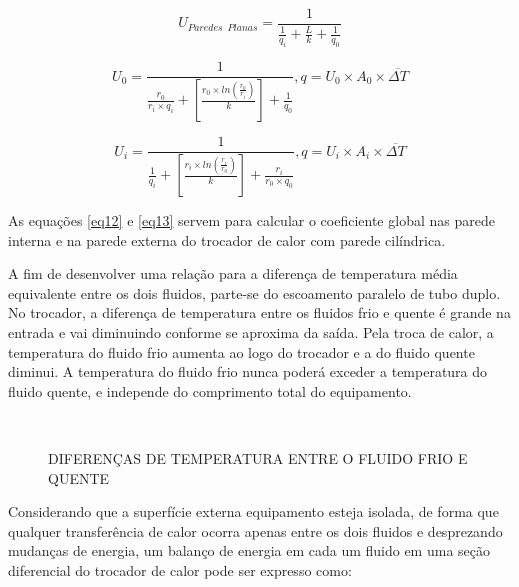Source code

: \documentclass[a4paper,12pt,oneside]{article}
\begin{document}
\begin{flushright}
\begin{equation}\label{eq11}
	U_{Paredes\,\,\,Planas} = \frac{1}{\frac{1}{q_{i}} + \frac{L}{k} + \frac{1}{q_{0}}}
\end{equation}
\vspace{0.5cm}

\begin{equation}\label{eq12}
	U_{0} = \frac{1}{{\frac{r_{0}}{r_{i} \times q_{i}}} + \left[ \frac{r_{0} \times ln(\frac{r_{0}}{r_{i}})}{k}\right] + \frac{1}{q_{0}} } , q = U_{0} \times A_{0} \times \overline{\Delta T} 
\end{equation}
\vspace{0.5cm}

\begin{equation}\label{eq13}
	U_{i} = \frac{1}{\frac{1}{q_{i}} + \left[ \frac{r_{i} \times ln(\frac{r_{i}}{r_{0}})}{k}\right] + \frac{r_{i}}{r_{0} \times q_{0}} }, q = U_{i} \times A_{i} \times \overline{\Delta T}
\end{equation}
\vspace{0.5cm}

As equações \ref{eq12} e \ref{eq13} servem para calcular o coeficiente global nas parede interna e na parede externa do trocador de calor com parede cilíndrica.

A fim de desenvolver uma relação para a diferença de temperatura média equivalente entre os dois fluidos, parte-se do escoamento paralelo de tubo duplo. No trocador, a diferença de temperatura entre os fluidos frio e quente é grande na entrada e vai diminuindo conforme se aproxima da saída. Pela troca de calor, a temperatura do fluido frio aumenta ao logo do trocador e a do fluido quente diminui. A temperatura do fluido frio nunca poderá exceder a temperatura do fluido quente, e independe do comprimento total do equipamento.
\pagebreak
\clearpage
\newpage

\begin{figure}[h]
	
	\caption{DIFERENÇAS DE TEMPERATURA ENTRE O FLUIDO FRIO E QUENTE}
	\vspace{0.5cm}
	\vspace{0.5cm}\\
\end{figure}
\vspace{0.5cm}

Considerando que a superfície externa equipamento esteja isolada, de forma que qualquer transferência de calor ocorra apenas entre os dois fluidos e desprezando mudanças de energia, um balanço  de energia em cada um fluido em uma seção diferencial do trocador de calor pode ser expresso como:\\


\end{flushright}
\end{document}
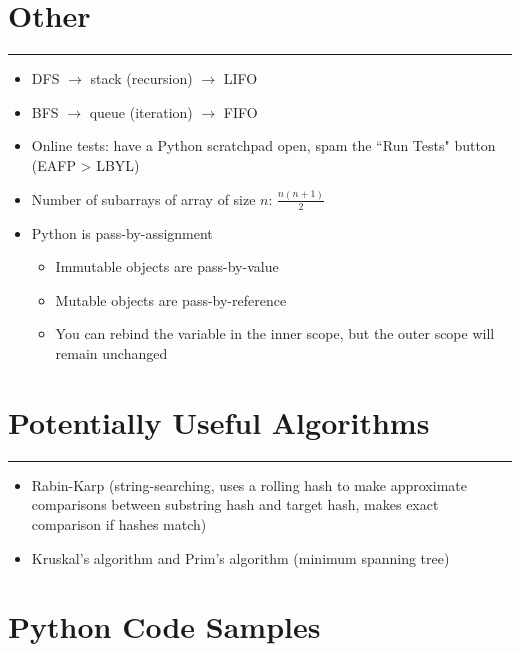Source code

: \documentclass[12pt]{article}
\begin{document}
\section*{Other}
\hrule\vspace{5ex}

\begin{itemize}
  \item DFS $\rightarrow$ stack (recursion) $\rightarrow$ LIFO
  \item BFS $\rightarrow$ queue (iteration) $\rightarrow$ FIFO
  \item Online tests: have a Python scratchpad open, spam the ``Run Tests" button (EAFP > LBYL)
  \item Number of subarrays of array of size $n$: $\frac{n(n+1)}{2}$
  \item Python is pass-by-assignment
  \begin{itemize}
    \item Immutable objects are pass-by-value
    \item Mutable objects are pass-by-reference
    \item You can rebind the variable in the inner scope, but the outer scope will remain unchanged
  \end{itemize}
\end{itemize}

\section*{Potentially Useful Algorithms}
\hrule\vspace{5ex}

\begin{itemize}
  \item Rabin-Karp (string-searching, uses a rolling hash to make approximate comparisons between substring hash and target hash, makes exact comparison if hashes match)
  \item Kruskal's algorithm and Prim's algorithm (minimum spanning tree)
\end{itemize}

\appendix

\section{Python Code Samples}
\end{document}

__________

▸ **WHAT IS REQUIRED**
Every line holding the word "Delta" should be copied out of the records above.

▸ **ANSWER BOX**
	U_{0} = \frac{1}{{\frac{r_{0}}{r_{i} \times q_{i}}} + \left[ \frac{r_{0} \times ln(\frac{r_{0}}{r_{i}})}{k}\right] + \frac{1}{q_{0}} } , q = U_{0} \times A_{0} \times \overline{\Delta T} 
	U_{i} = \frac{1}{\frac{1}{q_{i}} + \left[ \frac{r_{i} \times ln(\frac{r_{i}}{r_{0}})}{k}\right] + \frac{r_{i}}{r_{0} \times q_{0}} }, q = U_{i} \times A_{i} \times \overline{\Delta T}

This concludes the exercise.